In this cross-cultural and web-connected age (a cliche but no less true for that) the writer must deliver correctness, clarity, impact, and, critically, customer focus. Pitched between How to Write Effective Business English and Executive Writing Skills for Managers this is the middle volume of a valuable trilogy summarising some of today's latest expertise in business, intercultural, and Web writing in English. Concise, knowledgeable, and effective, in some ways this handbook supersedes older guides such as Informative Writing: Your Practical Guide to Effective Communication.

SUMMARY:

The book both encourages and helps you to continually improve your written skills and, through them, discover how many opportunities you can create for yourself. In general it recommends that you:

* work to keep getting better,
* don't hold yourself back,
* not set limits,
* follow its technique of Written Word Power skills.

As a primer I have extracted the following KEY POINTS:

1. Analyse, understand, and write for the reader, i.e. WRITE FOR PEOPLE NOT PROCESSES.

2. Give pointers to the main items that your audience needs. Highlight these and/or put them up front.
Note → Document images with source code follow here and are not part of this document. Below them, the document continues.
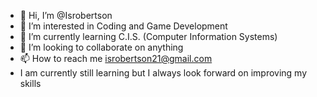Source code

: - 👋 Hi, I’m @Isrobertson
- 👀 I’m interested in Coding and Game Development
- 🌱 I’m currently learning C.I.S. (Computer Information Systems)
- 💞️ I’m looking to collaborate on anything
- 📫 How to reach me isrobertson21@gmail.com
- I am currently still learning but I always look forward on improving my skills
<!---
Isrobertson/Isrobertson is a ✨ special ✨ repository because its `README.md` (this file) appears on your GitHub profile.
You can click the Preview link to take a look at your changes.
--->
3. Use the POWER WORDS that the book lists (some are in this review). SET YOURSELF APART. Use "the Wow Factor" to develop "Brand You" and SHINE.

4. Learn from others - both from their effective language and from their mistakes.

5. Write to open up OPPORTUNITIES.

6. Use plain English and edit. Keep it tight but not over-tight.

7. Use positive, proactive words.

8. Avoid words that put up barriers.

9. Follow the 4 steps: CORRECTNESS, CLARITY, IMPACT, CUSTOMER FOCUS.

10. PLAN key points well before you write.

11. Be topical, interesting, newsworthy.

12. Actively highlight key messages.

13. Include a clear summary for busy readers, where you can.

14. Write a story/narrative. Show what follows what. Lead into future action.

15. WORDS ARE A WEBSITE'S MOST VALUABLE AND IMPORTANT FEATURE.

16. Think carefully before posting/publishing/sending in cyberspace (and don't I know that from some of my Amazon reviews).

17. Remember to refresh your English writing style regularly.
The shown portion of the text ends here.